Collected data
══════════════════════════════

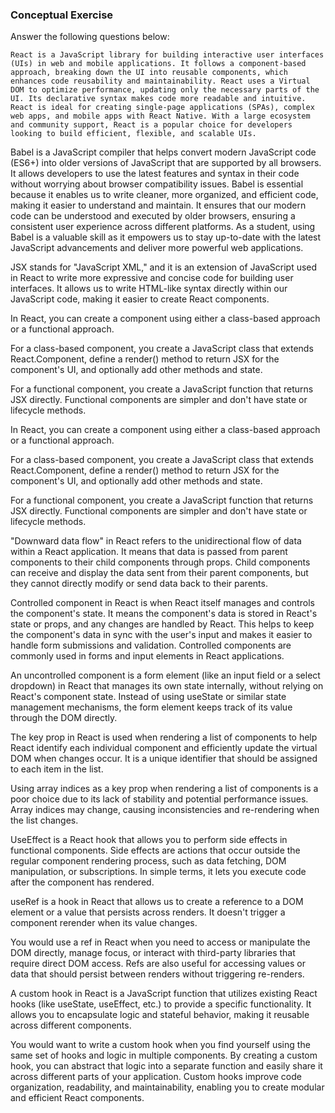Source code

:### Conceptual Exercise

Answer the following questions below:

<!-- - What is React? When and why would you use it? -->
    React is a JavaScript library for building interactive user interfaces (UIs) in web and mobile applications. It follows a component-based approach, breaking down the UI into reusable components, which enhances code reusability and maintainability. React uses a Virtual DOM to optimize performance, updating only the necessary parts of the UI. Its declarative syntax makes code more readable and intuitive. React is ideal for creating single-page applications (SPAs), complex web apps, and mobile apps with React Native. With a large ecosystem and community support, React is a popular choice for developers looking to build efficient, flexible, and scalable UIs.


<!-- - What is Babel? -->

Babel is a JavaScript compiler that helps convert modern JavaScript code (ES6+) into older versions of JavaScript that are supported by all browsers. It allows developers to use the latest features and syntax in their code without worrying about browser compatibility issues. Babel is essential because it enables us to write cleaner, more organized, and efficient code, making it easier to understand and maintain. It ensures that our modern code can be understood and executed by older browsers, ensuring a consistent user experience across different platforms. As a student, using Babel is a valuable skill as it empowers us to stay up-to-date with the latest JavaScript advancements and deliver more powerful web applications.

<!-- - What is JSX? -->

JSX stands for "JavaScript XML," and it is an extension of JavaScript used in React to write more expressive and concise code for building user interfaces. It allows us to write HTML-like syntax directly within our JavaScript code, making it easier to create React components.

<!-- - How is a Component created in React? -->

In React, you can create a component using either a class-based approach or a functional approach.

For a class-based component, you create a JavaScript class that extends React.Component, define a render() method to return JSX for the component's UI, and optionally add other methods and state.

For a functional component, you create a JavaScript function that returns JSX directly. Functional components are simpler and don't have state or lifecycle methods.

<!-- - What are some difference between state and props? -->

In React, you can create a component using either a class-based approach or a functional approach.

For a class-based component, you create a JavaScript class that extends React.Component, define a render() method to return JSX for the component's UI, and optionally add other methods and state.

For a functional component, you create a JavaScript function that returns JSX directly. Functional components are simpler and don't have state or lifecycle methods.

 <!-- - What does "downward data flow" refer to in React? -->

"Downward data flow" in React refers to the unidirectional flow of data within a React application. It means that data is passed from parent components to their child components through props. Child components can receive and display the data sent from their parent components, but they cannot directly modify or send data back to their parents.
<!-- - What is a controlled component? -->

Controlled component in React is when React itself manages and controls the component's state. It means the component's data is stored in React's state or props, and any changes are handled by React. This helps to keep the component's data in sync with the user's input and makes it easier to handle form submissions and validation. Controlled components are commonly used in forms and input elements in React applications.

<!-- - What is an uncontrolled component? -->

An uncontrolled component is a form element (like an input field or a select dropdown) in React that manages its own state internally, without relying on React's component state. Instead of using useState or similar state management mechanisms, the form element keeps track of its value through the DOM directly.

<!-- - What is the purpose of the `key` prop when rendering a list of components? -->

The key prop in React is used when rendering a list of components to help React identify each individual component and efficiently update the virtual DOM when changes occur. It is a unique identifier that should be assigned to each item in the list.

<!-- - Why is using an array index a poor choice for a `key` prop when rendering a list of components? -->
Using array indices as a key prop when rendering a list of components is a poor choice due to its lack of stability and potential performance issues. Array indices may change, causing inconsistencies and re-rendering when the list changes.

<!-- - Describe useEffect.  What use cases is it used for in React components? -->

UseEffect is a React hook that allows you to perform side effects in functional components. Side effects are actions that occur outside the regular component rendering process, such as data fetching, DOM manipulation, or subscriptions. In simple terms, it lets you execute code after the component has rendered.

<!-- - What does useRef do?  Does a change to a ref value cause a rerender of a component? -->

useRef is a hook in React that allows us to create a reference to a DOM element or a value that persists across renders. It doesn't trigger a component rerender when its value changes.

<!-- - When would you use a ref? When wouldn't you use one? -->

You would use a ref in React when you need to access or manipulate the DOM directly, manage focus, or interact with third-party libraries that require direct DOM access. Refs are also useful for accessing values or data that should persist between renders without triggering re-renders.

<!-- - What is a custom hook in React? When would you want to write one? -->
A custom hook in React is a JavaScript function that utilizes existing React hooks (like useState, useEffect, etc.) to provide a specific functionality. It allows you to encapsulate logic and stateful behavior, making it reusable across different components.

You would want to write a custom hook when you find yourself using the same set of hooks and logic in multiple components. By creating a custom hook, you can abstract that logic into a separate function and easily share it across different parts of your application. Custom hooks improve code organization, readability, and maintainability, enabling you to create modular and efficient React components.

══════════════════════════════

### Task brief
Repeat the data above exactly; images are not part of the copy.

### Finished task
Source code

:### Conceptual Exercise

Answer the following questions below:

<!-- - What is React? When and why would you use it? -->
    React is a JavaScript library for building interactive user interfaces (UIs) in web and mobile applications. It follows a component-based approach, breaking down the UI into reusable components, which enhances code reusability and maintainability. React uses a Virtual DOM to optimize performance, updating only the necessary parts of the UI. Its declarative syntax makes code more readable and intuitive. React is ideal for creating single-page applications (SPAs), complex web apps, and mobile apps with React Native. With a large ecosystem and community support, React is a popular choice for developers looking to build efficient, flexible, and scalable UIs.


<!-- - What is Babel? -->

Babel is a JavaScript compiler that helps convert modern JavaScript code (ES6+) into older versions of JavaScript that are supported by all browsers. It allows developers to use the latest features and syntax in their code without worrying about browser compatibility issues. Babel is essential because it enables us to write cleaner, more organized, and efficient code, making it easier to understand and maintain. It ensures that our modern code can be understood and executed by older browsers, ensuring a consistent user experience across different platforms. As a student, using Babel is a valuable skill as it empowers us to stay up-to-date with the latest JavaScript advancements and deliver more powerful web applications.

<!-- - What is JSX? -->

JSX stands for "JavaScript XML," and it is an extension of JavaScript used in React to write more expressive and concise code for building user interfaces. It allows us to write HTML-like syntax directly within our JavaScript code, making it easier to create React components.

<!-- - How is a Component created in React? -->

In React, you can create a component using either a class-based approach or a functional approach.

For a class-based component, you create a JavaScript class that extends React.Component, define a render() method to return JSX for the component's UI, and optionally add other methods and state.

For a functional component, you create a JavaScript function that returns JSX directly. Functional components are simpler and don't have state or lifecycle methods.

<!-- - What are some difference between state and props? -->

In React, you can create a component using either a class-based approach or a functional approach.

For a class-based component, you create a JavaScript class that extends React.Component, define a render() method to return JSX for the component's UI, and optionally add other methods and state.

For a functional component, you create a JavaScript function that returns JSX directly. Functional components are simpler and don't have state or lifecycle methods.

 <!-- - What does "downward data flow" refer to in React? -->

"Downward data flow" in React refers to the unidirectional flow of data within a React application. It means that data is passed from parent components to their child components through props. Child components can receive and display the data sent from their parent components, but they cannot directly modify or send data back to their parents.
<!-- - What is a controlled component? -->

Controlled component in React is when React itself manages and controls the component's state. It means the component's data is stored in React's state or props, and any changes are handled by React. This helps to keep the component's data in sync with the user's input and makes it easier to handle form submissions and validation. Controlled components are commonly used in forms and input elements in React applications.

<!-- - What is an uncontrolled component? -->

An uncontrolled component is a form element (like an input field or a select dropdown) in React that manages its own state internally, without relying on React's component state. Instead of using useState or similar state management mechanisms, the form element keeps track of its value through the DOM directly.

<!-- - What is the purpose of the `key` prop when rendering a list of components? -->

The key prop in React is used when rendering a list of components to help React identify each individual component and efficiently update the virtual DOM when changes occur. It is a unique identifier that should be assigned to each item in the list.

<!-- - Why is using an array index a poor choice for a `key` prop when rendering a list of components? -->
Using array indices as a key prop when rendering a list of components is a poor choice due to its lack of stability and potential performance issues. Array indices may change, causing inconsistencies and re-rendering when the list changes.

<!-- - Describe useEffect.  What use cases is it used for in React components? -->

UseEffect is a React hook that allows you to perform side effects in functional components. Side effects are actions that occur outside the regular component rendering process, such as data fetching, DOM manipulation, or subscriptions. In simple terms, it lets you execute code after the component has rendered.

<!-- - What does useRef do?  Does a change to a ref value cause a rerender of a component? -->

useRef is a hook in React that allows us to create a reference to a DOM element or a value that persists across renders. It doesn't trigger a component rerender when its value changes.

<!-- - When would you use a ref? When wouldn't you use one? -->

You would use a ref in React when you need to access or manipulate the DOM directly, manage focus, or interact with third-party libraries that require direct DOM access. Refs are also useful for accessing values or data that should persist between renders without triggering re-renders.

<!-- - What is a custom hook in React? When would you want to write one? -->
A custom hook in React is a JavaScript function that utilizes existing React hooks (like useState, useEffect, etc.) to provide a specific functionality. It allows you to encapsulate logic and stateful behavior, making it reusable across different components.

You would want to write a custom hook when you find yourself using the same set of hooks and logic in multiple components. By creating a custom hook, you can abstract that logic into a separate function and easily share it across different parts of your application. Custom hooks improve code organization, readability, and maintainability, enabling you to create modular and efficient React components.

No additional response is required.